A centopeia argentina e o triunfo do Robocop

O que acontecerá se, no domingo, Messi for campeão do mundo? Cosmologicamente falando, não sei, mas os registos sugerem que a Argentina entrará em bancarrota no prazo de três a quatro anos. Aconteceu em 1978 e repetiu-se em 1986. Os heróis populares tendem a ser uma metáfora não transacionável, nem comestível, e mesmo quando alguém tem de os engolir (como pode bem ser o caso), por regra, não é o povo. Para muitos é a pergunta-chave da final deste domingo: quem sobra para engolir o sapo do triunfo de Messi?

No Argentina-Croácia de terça-feira, confirmámos o inédito em todo o esplendor: um jogador fixado em ser campeão mundial na última oportunidade da carreira e 25 que dariam um braço, cada, para fazê-lo chegar lá. No balneário de Scaloni, não há o “nós” que Fernando Santos afixou nos cacifos portugueses, mas também não há “eu”. Há um “Ele” maiúsculo que corre com 22 pernas de cada vez e um só pé esquerdo (não me peçam a biomecânica da coisa, pf). No Qatar, Messi é uma centopeia futebolística em busca da reencarnação de Maradona.

Talvez o terceiro golo à Croácia tenha sido irrelevante no apuramento, mas aquela jogada infernal foi como São Tomé a enfiar o dedo na chaga de Cristo para crer na ressurreição, com a diferença de que a generalidade dos São Tomés de Messi, jornalistas incluídos, não são assim tão difíceis de convencer. Vê-lo maltratar o defesa croata Gvardiol, ele próprio um predestinado ao Olimpo, foi o suficiente para poderem aspirar à final sem a suspeita teimosa de que o craque seja apenas uma sombra artrítica da velha “Pulga”. Messi vive, e meio planeta espera por domingo para fazer um manguito que leva 15 anos engatilhado. Mas Cristiano Ronaldo não está lá para o receber. Ou estará?

O Argentina-França pode ser muitas coisas diferentes, consoante a inspiração jornalística. Pode ser a vingança maquiavélica do abominável Qatar, proprietário de Messi e de Mbappé através da Oryx Sports Investments, que gere o clube de ambos (PSG), e pode ser a concretização dos auspícios Messiânicos, tão desejada pelo público, pelos comentadores e pelos próprios jornalistas, que tendem a ser parciais em favor da melhor história. No entanto, faltam letras no nome Messi. Ganhe ou perca o jogo de domingo, o messias dos novos tempos chama-se Mbappé, que é nem mais, nem menos, do que um Cristiano Ronaldo 2.0. Quase toda a seleção francesa, na verdade, tresanda a Ronaldo.

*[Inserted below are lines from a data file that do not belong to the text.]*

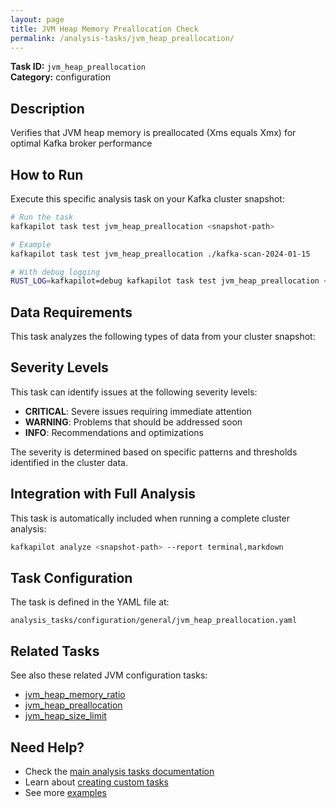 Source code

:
 ```yaml
---
layout: page
title: JVM Heap Memory Preallocation Check
permalink: /analysis-tasks/jvm_heap_preallocation/
---
```


**Task ID:** `jvm_heap_preallocation`  
**Category:** configuration

## Description

Verifies that JVM heap memory is preallocated (Xms equals Xmx) for optimal Kafka broker performance

## How to Run

Execute this specific analysis task on your Kafka cluster snapshot:

```bash
# Run the task
kafkapilot task test jvm_heap_preallocation <snapshot-path>

# Example
kafkapilot task test jvm_heap_preallocation ./kafka-scan-2024-01-15

# With debug logging
RUST_LOG=kafkapilot=debug kafkapilot task test jvm_heap_preallocation <snapshot-path>
```

## Data Requirements

This task analyzes the following types of data from your cluster snapshot:



## Severity Levels

This task can identify issues at the following severity levels:

- **CRITICAL**: Severe issues requiring immediate attention
- **WARNING**: Problems that should be addressed soon  
- **INFO**: Recommendations and optimizations

The severity is determined based on specific patterns and thresholds identified in the cluster data.

## Integration with Full Analysis

This task is automatically included when running a complete cluster analysis:

```bash
kafkapilot analyze <snapshot-path> --report terminal,markdown
```

## Task Configuration

The task is defined in the YAML file at:
```
analysis_tasks/configuration/general/jvm_heap_preallocation.yaml
```

## Related Tasks

See also these related JVM configuration tasks:
- [jvm_heap_memory_ratio](../jvm_heap_memory_ratio)
- [jvm_heap_preallocation](../jvm_heap_preallocation)
- [jvm_heap_size_limit](../jvm_heap_size_limit)

## Need Help?

- Check the [main analysis tasks documentation](../)
- Learn about [creating custom tasks](/how-to#custom-analysis-tasks)
- See more [examples](/examples#analysis-tasks)

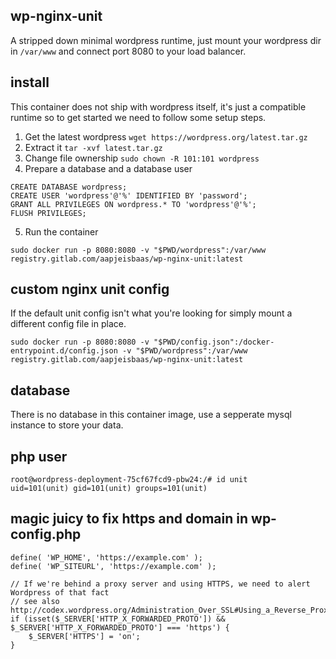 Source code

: ## wp-nginx-unit
A stripped down minimal wordpress runtime, just mount your wordpress dir in `/var/www` and connect port 8080 to your load balancer.

## install
This container does not ship with wordpress itself, it's just a compatible runtime so to get started we need to follow some setup steps.
1. Get the latest wordpress `wget https://wordpress.org/latest.tar.gz`
2. Extract it `tar -xvf latest.tar.gz`
3. Change file ownership `sudo chown -R 101:101 wordpress`
4. Prepare a database and a database user
```
CREATE DATABASE wordpress;
CREATE USER 'wordpress'@'%' IDENTIFIED BY 'password';
GRANT ALL PRIVILEGES ON wordpress.* TO 'wordpress'@'%';
FLUSH PRIVILEGES;
```
5. Run the container
```
sudo docker run -p 8080:8080 -v "$PWD/wordpress":/var/www registry.gitlab.com/aapjeisbaas/wp-nginx-unit:latest
```

## custom nginx unit config
If the default unit config isn't what you're looking for simply mount a different config file in place.
```
sudo docker run -p 8080:8080 -v "$PWD/config.json":/docker-entrypoint.d/config.json -v "$PWD/wordpress":/var/www registry.gitlab.com/aapjeisbaas/wp-nginx-unit:latest
```

## database
There is no database in this container image, use a sepperate mysql instance to store your data.

## php user
```
root@wordpress-deployment-75cf67fcd9-pbw24:/# id unit
uid=101(unit) gid=101(unit) groups=101(unit)
```


## magic juicy to fix https and domain in wp-config.php

```
define( 'WP_HOME', 'https://example.com' );
define( 'WP_SITEURL', 'https://example.com' );

// If we're behind a proxy server and using HTTPS, we need to alert Wordpress of that fact
// see also http://codex.wordpress.org/Administration_Over_SSL#Using_a_Reverse_Proxy
if (isset($_SERVER['HTTP_X_FORWARDED_PROTO']) && $_SERVER['HTTP_X_FORWARDED_PROTO'] === 'https') {
	$_SERVER['HTTPS'] = 'on';
}

``` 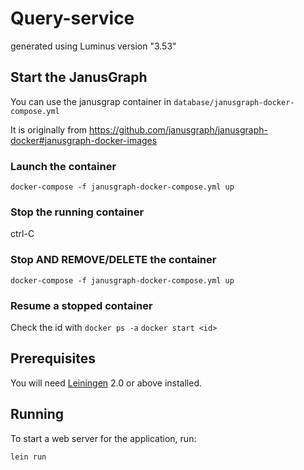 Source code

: # Query-service

generated using Luminus version "3.53"

## Start the JanusGraph 

You can use the janusgrap container in `database/janusgraph-docker-compose.yml` 

It is originally from 
https://github.com/janusgraph/janusgraph-docker#janusgraph-docker-images

### Launch the container
`docker-compose -f janusgraph-docker-compose.yml up`

### Stop the running container
ctrl-C

### Stop AND REMOVE/DELETE the container
`docker-compose -f janusgraph-docker-compose.yml up`

### Resume a stopped container
Check the id with `docker ps -a`
`docker start <id>`

## Prerequisites

You will need [Leiningen][1] 2.0 or above installed.

[1]: https://github.com/technomancy/leiningen

## Running

To start a web server for the application, run:

```
lein run 
``` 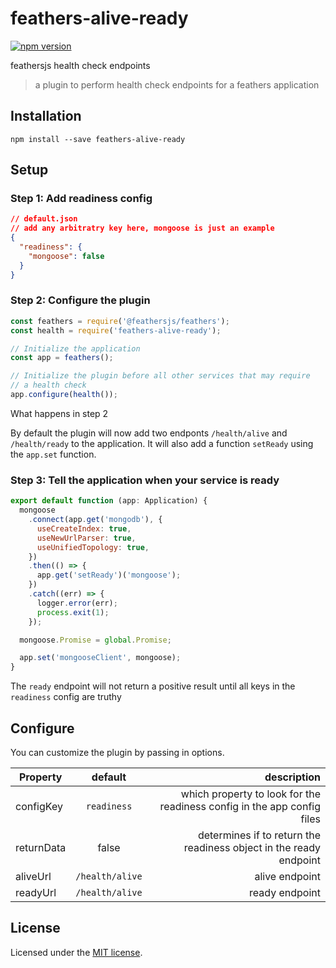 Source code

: # feathers-alive-ready

[![npm version](https://badge.fury.io/js/feathers-alive-ready.svg)](https://badge.fury.io/js/feathers-alive-ready)

feathersjs health check endpoints

> a plugin to perform health check endpoints for a feathers application

## Installation

```
npm install --save feathers-alive-ready
```

## Setup

### Step 1: Add readiness config

```json
// default.json
// add any arbitratry key here, mongoose is just an example
{
  "readiness": {
    "mongoose": false
  }
}
```

### Step 2: Configure the plugin

```js
const feathers = require('@feathersjs/feathers');
const health = require('feathers-alive-ready');

// Initialize the application
const app = feathers();

// Initialize the plugin before all other services that may require
// a health check
app.configure(health());
```

What happens in step 2

By default the plugin will now add two endponts `/health/alive` and `/health/ready` to the application.
It will also add a function `setReady` using the `app.set` function.

### Step 3: Tell the application when your service is ready

```js
export default function (app: Application) {
  mongoose
    .connect(app.get('mongodb'), {
      useCreateIndex: true,
      useNewUrlParser: true,
      useUnifiedTopology: true,
    })
    .then(() => {
      app.get('setReady')('mongoose');
    })
    .catch((err) => {
      logger.error(err);
      process.exit(1);
    });

  mongoose.Promise = global.Promise;

  app.set('mongooseClient', mongoose);
}
```

The `ready` endpoint will not return a positive result until all keys in the `readiness` config are truthy

## Configure

You can customize the plugin by passing in options.

| Property   |     default     |                                                             description |
| ---------- | :-------------: | ----------------------------------------------------------------------: |
| configKey  |   `readiness`   | which property to look for the readiness config in the app config files |
| returnData |      false      |      determines if to return the readiness object in the ready endpoint |
| aliveUrl   | `/health/alive` |                                                          alive endpoint |
| readyUrl   | `/health/alive` |                                                          ready endpoint |

## License

Licensed under the [MIT license](LICENSE).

Para além de campeã mundial e novamente finalista, a França cresceu no século XXI até se tornar o berço da formação europeia, se não em número (há mais cinco jogadores espanhóis nas Big 5), pelo menos em qualidade e, sem dúvida alguma, na procura. Nenhum outro país conseguiu conciliar tão bem o atleticismo com os arsenais técnicos e táticos, em parte graças ao privilégio de poder casar como ninguém o futebol europeu e africano. Quando alguma seleção se aproxima dessa fórmula, faz-se notar. Do "onze" de Marrocos que, na meia-final do Campeonato do Mundo, chegou a submeter os franceses, três jogadores eram nascidos e formados nos Países Baixos, um em Espanha, dois em França, e a revelação Ounahi aterrou nas escolas do Estrasburgo, vindo de Casablanca, com 17 anos. O selecionador nasceu e formou-se em França. Mattéo Guendouzi, que Deschamps não tirou do banco, mantém nacionalidade marroquina.

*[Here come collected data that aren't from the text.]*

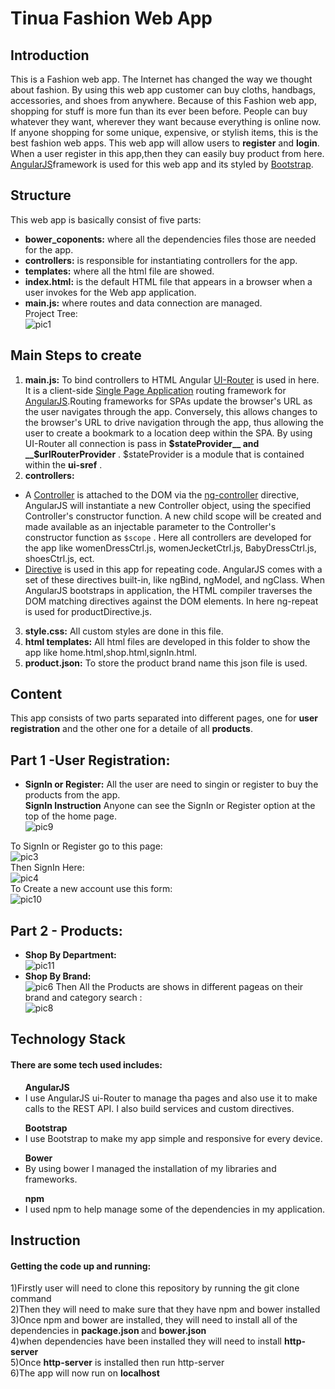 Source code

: # Tinua Fashion Web App
## Introduction
This is a Fashion web app. The Internet has changed the way we thought about fashion.
By using this web app customer can buy cloths, handbags, accessories, and shoes from anywhere.
Because of this Fashion web app, shopping for stuff is more fun than its ever been before.
People can buy whatever they want, wherever they want because everything is online now. 
If anyone shopping for some unique, expensive, or stylish items, this is the best fashion web apps.
This web app will allow users to __register__ and __login__. When a user register 
in this app,then they can easily buy product from here.<br>
[AngularJS](https://angularjs.org/)framework is used for this web app and its styled by [Bootstrap](http://getbootstrap.com/).

## Structure
This web app is basically consist of five parts:<br>
* __bower_coponents:__ where all the dependencies files those are needed for the app.
* __controllers:__ is responsible for instantiating controllers for the app. 
* __templates:__ where all the html file are showed.
* __index.html:__ is the default HTML file that appears in a browser when a user invokes for the Web app application.
* __main.js:__  where routes and data connection are managed. <br>
  Project Tree: <br>
  ![pic1](https://user-images.githubusercontent.com/24476948/30787078-1f9d11b0-a179-11e7-98d4-1b9c3324061d.png)

  
## Main Steps to create
1. __main.js:__ 
To bind controllers to HTML Angular [UI-Router](https://ui-router.github.io/ng1/) is used in here. It is a client-side [Single Page Application](https://en.wikipedia.org/wiki/Single-page_application) routing framework for [AngularJS](https://angularjs.org/).Routing frameworks for SPAs update the browser's URL as the user navigates through the app. Conversely, this allows changes to the browser's URL to drive navigation through the app, thus allowing the user to create a bookmark to a location deep within the SPA.
By using UI-Router all connection is pass in __$stateProvider__ and __$urlRouterProvider__ . $stateProvider is a module that is contained within the __ui-sref__ .
2. __controllers:__ 
* A [Controller](https://docs.angularjs.org/guide/controller) is attached to the DOM via the [ng-controller](https://docs.angularjs.org/api/ng/directive/ngController) directive, AngularJS will instantiate a new Controller object, using the specified Controller's constructor function. A new child scope will be created and made available as an injectable parameter to the Controller's constructor function as ```$scope``` .
Here all controllers are developed for the app like womenDressCtrl.js, womenJecketCtrl.js, BabyDressCtrl.js, shoesCtrl.js, ect.
* [Directive](https://docs.angularjs.org/guide/directive) is used in this app for repeating code. AngularJS comes with a set of these directives built-in, like ngBind, ngModel, and ngClass. When AngularJS bootstraps in application, the HTML compiler traverses the DOM matching directives against the DOM elements. In here ng-repeat is used for productDirective.js. 
3. __style.css:__
All custom styles are done in this file.
4. __html templates:__
All html files are developed in this folder to show the app like home.html,shop.html,signIn.html.
5. __product.json:__
To store the product brand name this json file is used.

## Content
This app consists of two parts separated into different pages, one for 
__user registration__ and the other one for a detaile of all __products__.
## Part 1 -User Registration:
   * __SignIn or Register:__
   All the user are need to singin or register to buy the products from the app.<br>
   __SignIn Instruction__
  Anyone can see the SignIn or Register option at the top of the home page.<br>
 ![pic9](https://user-images.githubusercontent.com/24476948/30888947-4234b2d4-a31b-11e7-8326-d16ec04942df.png)

  To SignIn or Register go to this page:<br>
  ![pic3](https://user-images.githubusercontent.com/24476948/30802358-26eae554-a1de-11e7-9a13-c0c0b5b9b79d.png)
  <br>
  Then SignIn Here:<br>
  ![pic4](https://user-images.githubusercontent.com/24476948/30889079-f11d536e-a31b-11e7-820a-30c2152b9a00.png)
  <br>
  To Create a new account use this form:<br>
  ![pic10](https://user-images.githubusercontent.com/24476948/30889187-847ebada-a31c-11e7-8b6c-49c9b5f8006e.png)
## Part 2 - Products:
   * __Shop By Department:__<br>
   ![pic11](https://user-images.githubusercontent.com/24476948/30889706-3e463d32-a320-11e7-8214-7d4373abc8ff.png)
   * __Shop By Brand:__<br>
   ![pic6](https://user-images.githubusercontent.com/24476948/30890062-638440d8-a322-11e7-8d8e-aa8d5cbb2810.png)
   Then All the Products are shows in different pageas on their brand and category search :<br> 
    ![pic8](https://user-images.githubusercontent.com/24476948/30889965-c212edd0-a321-11e7-91cf-f1a8887da093.png)


   
## Technology Stack
<h4>There are some tech used includes: </h4>
<ul>
  <b>AngularJS</b>
  <li>I use AngularJS ui-Router to manage tha pages and also use it to 
  make calls to the REST API. I also build services and custom directives.</li>
</ul>
<ul>
  <b>Bootstrap</b>
  <li>I use Bootstrap to make my app simple and responsive for every device.</li>
</ul>
<ul>
  <b>Bower</b>
  <li>By using bower I managed the installation of my libraries 
  and frameworks.</li>
</ul>
<ul>
  <b>npm</b>
  <li>I used npm to help manage some of  the dependencies in my application.</li>
</ul>

## Instruction
<h4>Getting the code up and running:</h4>
<p>
1)Firstly user will need to clone this repository by running the
 git clone <https://github.com/hureferdous/Stream-One-Project.git> command <br>
 2)Then they will need to make sure that they have npm and bower installed <br>
 3)Once npm and bower are installed, they will need to install all of the 
 dependencies in <b>package.json </b>and <b>bower.json</b> <br>
 4)when dependencies have been installed they will need to install <b>http-server</b> <br>
 5)Once <b>http-server</b> is installed then run http-server <br>
 6)The app will now run on <b>localhost</b><br>


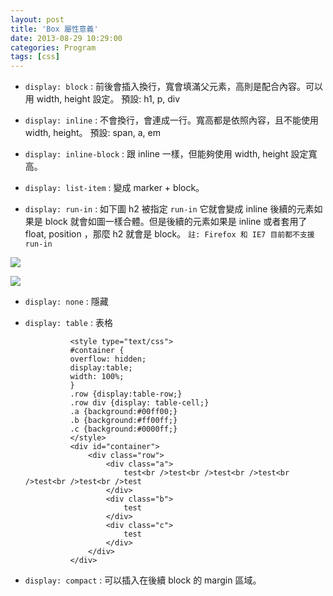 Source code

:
 ```yaml
---
layout: post
title: 'Box 屬性意義'
date: 2013-08-29 10:29:00
categories: Program
tags: [css]
---
```


* `display: block` : 前後會插入換行，寬會填滿父元素，高則是配合內容。可以用 width, height 設定。
  預設: h1, p, div

* `display: inline` : 不會換行，會連成一行。寬高都是依照內容，且不能使用 width, height。
  預設: span, a, em

* `display: inline-block` : 跟 inline 一樣，但能夠使用 width, height 設定寬高。

* `display: list-item` : 變成 marker + block。

* `display: run-in` : 如下圖 h2 被指定 `run-in` 它就會變成 inline 後續的元素如果是 block 就會如圖一樣合體。但是後續的元素如果是 inline 或者套用了 float, position ，那麼 h2 就會是 block。 `註: Firefox 和 IE7 目前都不支援 run-in`

<!--more-->

![](http://i.imgur.com/5PjwcM2.png)

![](http://i.imgur.com/ewaSw1j.png)

* `display: none` : 隱藏

* `display: table` : 表格

				<style type="text/css">
				#container {
				overflow: hidden;
				display:table;
				width: 100%;
				}
				.row {display:table-row;}
				.row div {display: table-cell;}
				.a {background:#00ff00;}
				.b {background:#ff00ff;}
				.c {background:#0000ff;}
				</style>
				<div id="container">
					<div class="row">
 						<div class="a">
							test<br />test<br />test<br />test<br />test<br />test<br />test
						</div>
						<div class="b">
							test
						</div>
						<div class="c">
							test
						</div>
					</div>
				</div>

* `display: compact` : 可以插入在後續 block 的 margin 區域。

Aquela imagem de Messi contra o Robocop, muito usada nos anos mais vigorosos de Cristiano Ronaldo, aplica-se ao quadrado neste Messi contra a nova França dominadora do futebol mundial. O que ele trouxe de místico e único ao jogo, os franceses trouxeram de abundância e aperfeiçoamento físico e tático, replicando o que era replicável. De alguma forma, uma pequena parte de Cristiano estará na final, e sem risco de perder o desafio. Com ou sem génios inatos no futuro, com ou sem rezas por mais talento sobrenatural, o futebol já não sai do laboratório.